これを名作と言わずしてなんと言う?そう言いたくなるくらい、大切にしたい一作。
重松清は「心のひだ」を描くのが抜群に上手い。人生における別れ、つまり、失恋だったり、死別だったりをテーマにすることが多いが、往々にして読む者の涙を誘う。たとえ短編であったとしても、なぜだか涙腺が緩むような話の持っていき方に、「優しくありたい」と思ってしまうのだ。
「ステップ」は幼い娘を残して妻朋子を亡くした夫から見た、娘の成長を綴った物語だ。新婚3年目に妻を亡くした武田健一は、2歳の娘である美紀を自分の手で育てる決意をする。

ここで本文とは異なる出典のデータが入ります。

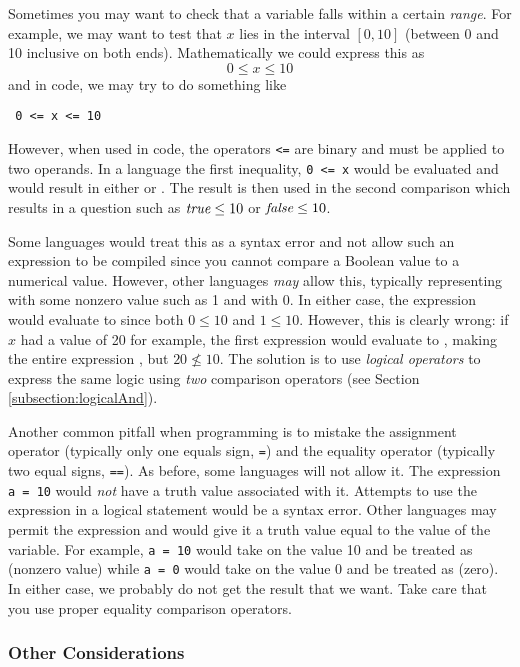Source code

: Sometimes you may want to check that a variable falls within a certain \emph{range}.  For
example, we may want to test that $x$ lies in the interval $[0, 10]$ (between
0 and 10 inclusive on both ends).  Mathematically we could express this as
  $$0 \leq x \leq 10$$
and in code, we may try to do something like

\texttt{  0 <= x <= 10}

However, when used in code, the operators \texttt{<=} are binary and must be
applied to two operands.  In a language the first inequality, \texttt{0 <= x} 
would be evaluated and would result in either \True or \False.  The result is then
used in the second comparison which results in a question such as $\emph{true} \leq 10$
or $\emph{false} \leq 10$.

Some languages would treat this as a syntax error and not allow such an expression
to be compiled since you cannot compare a Boolean value to a numerical value.
However, other languages \emph{may} allow this, typically representing \True
with some nonzero value such as 1 and \False with 0.  In either case, the
expression would evaluate to \True since both $0 \leq 10$ and $1 \leq 10$.  
However, this is clearly wrong: if $x$ had a value of 20 for example, the first
expression would evaluate to \False, making the entire expression \True, but
$20 \not\leq 10$.  The solution is to use \emph{logical operators} to express
the same logic using \emph{two} comparison operators (see Section \ref{subsection:logicalAnd}).

Another common pitfall when programming is to mistake the assignment 
operator (typically only one equals sign, \texttt{=}) and the equality operator
(typically two equal signs, \texttt{==}).  As before, some languages will not
allow it.  The expression \texttt{a = 10} would \emph{not} have a truth value
associated with it.  Attempts to use the expression in a logical statement would
be a syntax error.  Other languages may permit the expression and would
give it a truth value equal to the value of the variable.  For example, \texttt{a = 10}
would take on the value 10 and be treated as \True (nonzero value) while 
\texttt{a = 0} would take on the value 0 and be treated as \False (zero).
In either case, we probably do not get the result that we want.  Take care that you
use proper equality comparison operators.  

\subsubsection{Other Considerations}

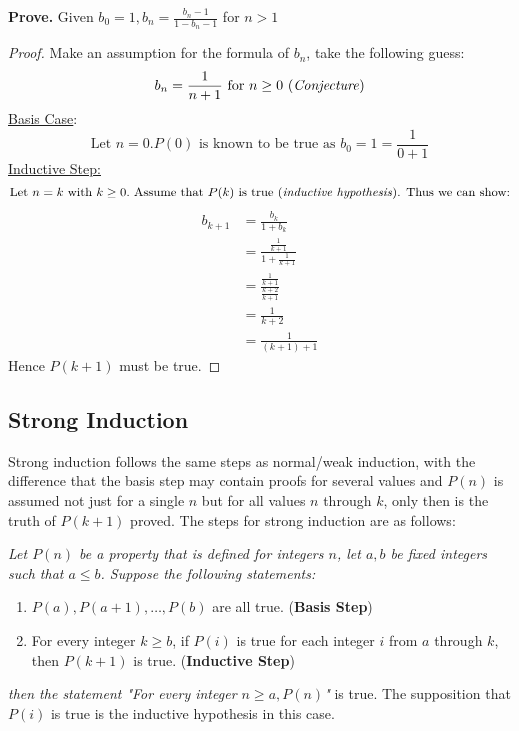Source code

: \documentclass[a4paper]{article}
\begin{document}
  \textbf{Prove.} Given $b_0 = 1, b_n = \frac{b_n -1 }{1 - b_n -1}$ for $n>1$
  \begin{proof}
    Make an assumption for the formula of $b_n$, take the following guess:
    \begin{displaymath}
      b_n = \frac{1 }{n+1} \textrm{ for } n \geq 0 \textrm{ (\textit{Conjecture})}
    \end{displaymath}
    \underline{Basis Case}:
    \begin{displaymath}
      \textrm{Let } n = 0. P(0) \textrm{ is known to be true as } b_0 = 1 = \frac{1 }{0+1}
    \end{displaymath}
    \underline{Inductive Step:}
    \[
      \textrm{Let } n = k \textrm{ with } k \geq 0. \textrm{ Assume that $P(k)$ is true (\textit{inductive hypothesis}). Thus we can show:}
    \]
    \begin{displaymath}
      \begin{split}
        b_{k+1} &= \frac{b_k }{1+ b_k} \\
                &= \frac{\frac{1 }{k+1}}{1 + \frac{1 }{k+1}}\\
                &= \frac{\frac{1 }{k+1 }}{\frac{k+2 }{k+1}} \\
                &= \frac{1 }{k+2} \\
                &= \frac{1 }{(k+1)+1}
      \end{split}
    \end{displaymath}
    Hence $P(k+1)$ must be true.
  \end{proof}
  
  \subsection{Strong Induction}
  Strong induction follows the same steps as normal/weak induction, with the difference that the basis step may contain proofs for several values and $P(n)$ is assumed not just for a single $n$ but for all values $n$ through $k$, only then is the truth of $P(k+1)$ proved. The steps for strong induction are as follows:

  \textit{Let $P(n)$ be a property that is defined for integers $n$, let $a,b$ be fixed integers such that $a \le b$. Suppose the following statements:}
  \begin{enumerate}
    \item $P(a), P(a+1),\dots,P(b)$ are all true. (\textbf{Basis Step})
    \item For every integer $k \geq b$, if $P(i)$ is true for each integer $i$ from $a$ through $k$, then $P(k+1)$ is true. (\textbf{Inductive Step})
  \end{enumerate}
  \textit{then the statement "For every integer $n \geq a, P(n)$"} is true. The supposition that $P(i)$ is true is the inductive hypothesis in this case.
  
\end{document}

朋子の両親、兄弟、美紀を取り巻く様々な人たちの優しさに囲まれて、美紀は保育園、小学校と1年ずつ年を重ね、「母親がいない」という寂しさを乗り越えていく。小学校を卒業するところで話は終わる。苦労は尽きないかもしれないが、きっと美紀は幸せになっていくのだろうと強く感じさせる終わり方だ。そして、幸せなのは、美紀だけではなく、そんな美紀の成長を間近で見てきた健一や朋子の両親達なのだろうと思わせる。
私自身は恵まれていたけれど、母親がいないことはきっと寂しい。けれど、周りの人間に支えられることで、ずっと優しい人間に成長していく。母親の不在というある種の不幸を描いているが、美紀の成長を一区切りごとに丁寧に書くからこそ、幸せな物語として成り立っている。美紀が亡き母親を思って泣く一方で、父親である健一も、亡き妻を思って涙する。健一も、そんな妻の不在を美紀と共に乗り越えていく。
重松清の作品はいくつか読んできたが、大切な人を失う悲しみを描いた「その日の前に」「その日の後に」、遠距離恋愛の末に自然消滅してしまう二人の関係を描いた作品などを収録した「ブルーベリー(改題:鉄のライオン)」、作者自身の投影である吃音障害を抱えた少年の成長を描く「きよしこ」などが特に個人的に気に入っている。いずれも、人が生きていく上で直面しそうな悲しみや切なさを惜しみなく描いているから、読み終わった後に読者の心に余韻を残す。
涙を誘う作品ばかりであるが、私はそれを「わざとらしい」とは思わない。かの「セカチュー」なんかも大切な人を亡くす話を描いてヒットしたが、やはり重松清の作品は何歩も先を行っていて、「心のひだ」を捉えているのではないか。私は、重松清の作品を読むと、周りの人たちに優しく接したくなる。それは、恋人だったり、兄弟だったり、親だったり、祖父母だったりするけれど、普段考えることのなかった、大切な関係に気づかせてくれるきっかけを与えてくれるのだから、時には読まなければならないとすら思う。本当のところは、重松清の本を読まなくても、優しく接することができればいいのだけれど、そう上手くはいかずに時間を過ごしてしまうのもまた、重松清の作品らしいなとも思うのだ。